I could never get it to work well with a hair dryer.   I tried several times and it didn't work.  A heat gun is a must in my opinion.


----------



## TashaBird (Sep 17, 2020)

shunt2011 said:


> I could never get it to work well with a hair dryer.   I tried several times and it didn't work.  A heat gun is a must in my opinion.


Good to know. Thank you.


----------



## earlene (Sep 18, 2020)

Hair dryers vary so much; I would only use one if I was traveling and had brought the shrink wrap but not my heat gun.  I never bring the shrink wrap with me when I travel; too cumbersome.

I prefer a heat gun that has a built-in stand so that I don't have to hold it in my hands.  I hold the wrapped soap over top of the heat gun, which allows for better control.

I use the DeWalt model D26950, but there are many options.  Here's a good video by Amy Warden on how to efficiently shrink wrap soap:

She no longer sells the smell-through shrink wrap, so when I run out, I'll have to find another source.


----------



## TashaBird (Sep 18, 2020)

earlene said:


> Hair dryers vary so much; I would only use one if I was traveling and had brought the shrink wrap but not my heat gun.  I never bring the shrink wrap with me when I travel; too cumbersome.
> 
> I prefer a heat gun that has a built-in stand so that I don't have to hold it in my hands.  I hold the wrapped soap over top of the heat gun, which allows for better control.
> 
> ...



Someone listed a link earlier int he thread. National and Nova have it.








						SoapMaker Software (Professional Edition) SM3 ~ The Ultimate Organizational Tool - The Nova Studio
					

Soapmaker Software Pro Sale - Get the best price at The Nova Studio with this $10 off discount on SM3 - Professional Version for Soap Makers!




					thenovastudio.com
				







__





						National Shrinkwrap - Shrink Wrapping for Soapmakers
					

The complete guide to shrink wrapping for soapmakers, including top tips to give your soap a professionally wrapped look without the hassle.

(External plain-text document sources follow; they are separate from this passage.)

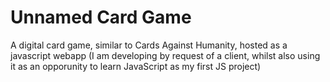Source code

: # Unnamed Card Game
A digital card game, similar to Cards Against Humanity, hosted as a javascript webapp
(I am developing by request of a client, whilst also using it as an opporunity to learn JavaScript as my first JS project)
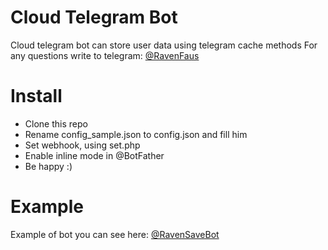 # Cloud Telegram Bot

Cloud telegram bot can store user data using telegram cache methods
For any questions write to telegram: [@RavenFaus](http://t.me/ravenfaus "@RavenFaus")

# Install

- Clone this repo
- Rename config_sample.json to config.json and fill him
- Set webhook, using set.php
- Enable inline mode in @BotFather
- Be happy :)

# Example
Example of bot you can see here: [@RavenSaveBot](https://t.me/RavenSaveBot "@RavenSaveBot")
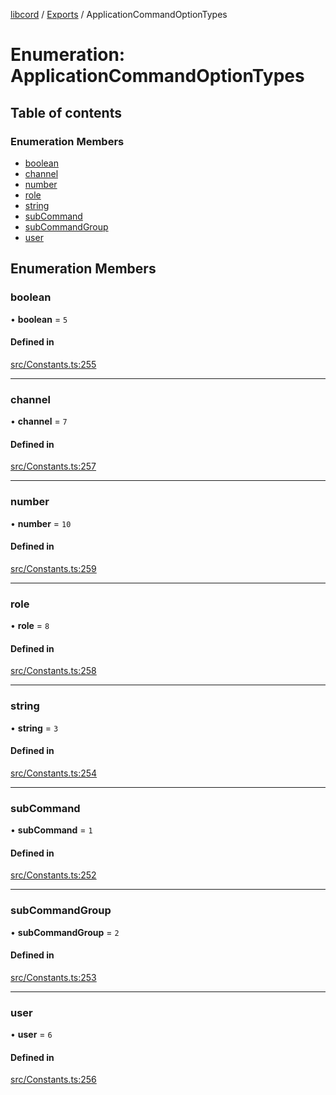 [libcord](../README.md) / [Exports](../modules.md) / ApplicationCommandOptionTypes

# Enumeration: ApplicationCommandOptionTypes

## Table of contents

### Enumeration Members

- [boolean](ApplicationCommandOptionTypes.md#boolean)
- [channel](ApplicationCommandOptionTypes.md#channel)
- [number](ApplicationCommandOptionTypes.md#number)
- [role](ApplicationCommandOptionTypes.md#role)
- [string](ApplicationCommandOptionTypes.md#string)
- [subCommand](ApplicationCommandOptionTypes.md#subcommand)
- [subCommandGroup](ApplicationCommandOptionTypes.md#subcommandgroup)
- [user](ApplicationCommandOptionTypes.md#user)

## Enumeration Members

### boolean

• **boolean** = ``5``

#### Defined in

[src/Constants.ts:255](https://github.com/Libcord/libcord/blob/f2b4cca/src/Constants.ts#L255)

___

### channel

• **channel** = ``7``

#### Defined in

[src/Constants.ts:257](https://github.com/Libcord/libcord/blob/f2b4cca/src/Constants.ts#L257)

___

### number

• **number** = ``10``

#### Defined in

[src/Constants.ts:259](https://github.com/Libcord/libcord/blob/f2b4cca/src/Constants.ts#L259)

___

### role

• **role** = ``8``

#### Defined in

[src/Constants.ts:258](https://github.com/Libcord/libcord/blob/f2b4cca/src/Constants.ts#L258)

___

### string

• **string** = ``3``

#### Defined in

[src/Constants.ts:254](https://github.com/Libcord/libcord/blob/f2b4cca/src/Constants.ts#L254)

___

### subCommand

• **subCommand** = ``1``

#### Defined in

[src/Constants.ts:252](https://github.com/Libcord/libcord/blob/f2b4cca/src/Constants.ts#L252)

___

### subCommandGroup

• **subCommandGroup** = ``2``

#### Defined in

[src/Constants.ts:253](https://github.com/Libcord/libcord/blob/f2b4cca/src/Constants.ts#L253)

___

### user

• **user** = ``6``

#### Defined in

[src/Constants.ts:256](https://github.com/Libcord/libcord/blob/f2b4cca/src/Constants.ts#L256)
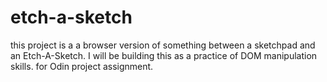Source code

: # etch-a-sketch

this project is a a browser version of something between a sketchpad and an Etch-A-Sketch.
I will be building this as a practice of DOM manipulation skills. for Odin project assignment.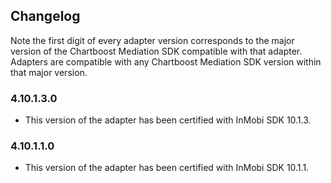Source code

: ## Changelog

Note the first digit of every adapter version corresponds to the major version of the Chartboost Mediation SDK compatible with that adapter. 
Adapters are compatible with any Chartboost Mediation SDK version within that major version.

### 4.10.1.3.0
- This version of the adapter has been certified with InMobi SDK 10.1.3.

### 4.10.1.1.0
- This version of the adapter has been certified with InMobi SDK 10.1.1.
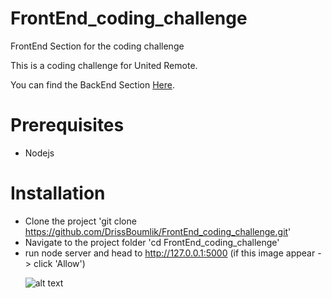 # FrontEnd_coding_challenge
FrontEnd Section for the coding challenge

This is a coding challenge for United Remote.

You can find the BackEnd Section  [Here](https://github.com/drissboumlik/BackEnd_coding_challenge).

# Prerequisites

* Nodejs

# Installation

* Clone the project 'git clone https://github.com/DrissBoumlik/FrontEnd_coding_challenge.git'
* Navigate to the project folder  'cd FrontEnd_coding_challenge'
* run node server and head to http://127.0.0.1:5000 (if this image appear -> click 'Allow')

&nbsp;&nbsp;&nbsp;&nbsp;&nbsp;&nbsp;![alt text](https://i.imgur.com/nNuYLHv.png)
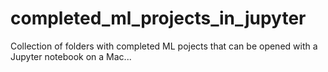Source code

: # completed_ml_projects_in_jupyter
Collection of folders with completed ML pojects that can be opened with a Jupyter notebook on a Mac...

					www.nationalshrinkwrap.com


----------



## SPowers (Sep 18, 2020)

I don't do a lot of shrink wrapping but when I do I've used my hairdryer... it gets too hot to use on my head but it seems to do the trick for the soap... have to keep it moving so I don't burn my hands.  Hair dryers really vary in power.


----------



## earlene (Sep 18, 2020)

TashaBird said:


> Someone listed a link earlier int he thread. National and Nova have it.
> 
> 
> 
> ...


Yeah, that was me, actually.   I contacted them in the past. At that time they did not sell small quantities of the olefin & I am not even sure it is the same stuff I have been using that I got from Amy Warden.  What I am talking about is the SMELL-THROUGH shrink wrap.  Maybe I should just contact her and ask who her supplier was since she is no longer stocking it.  Maybe she would be willing to share that information.


----------



## TashaBird (Sep 19, 2020)

earlene said:


> Yeah, that was me, actually.   I contacted them in the past. At that time they did not sell small quantities of the olefin & I am not even sure it is the same stuff I have been using that I got from Amy Warden.  What I am talking about is the SMELL-THROUGH shrink wrap.  Maybe I should just contact her and ask who her supplier was since she is no longer stocking it.  Maybe she would be willing to share that information.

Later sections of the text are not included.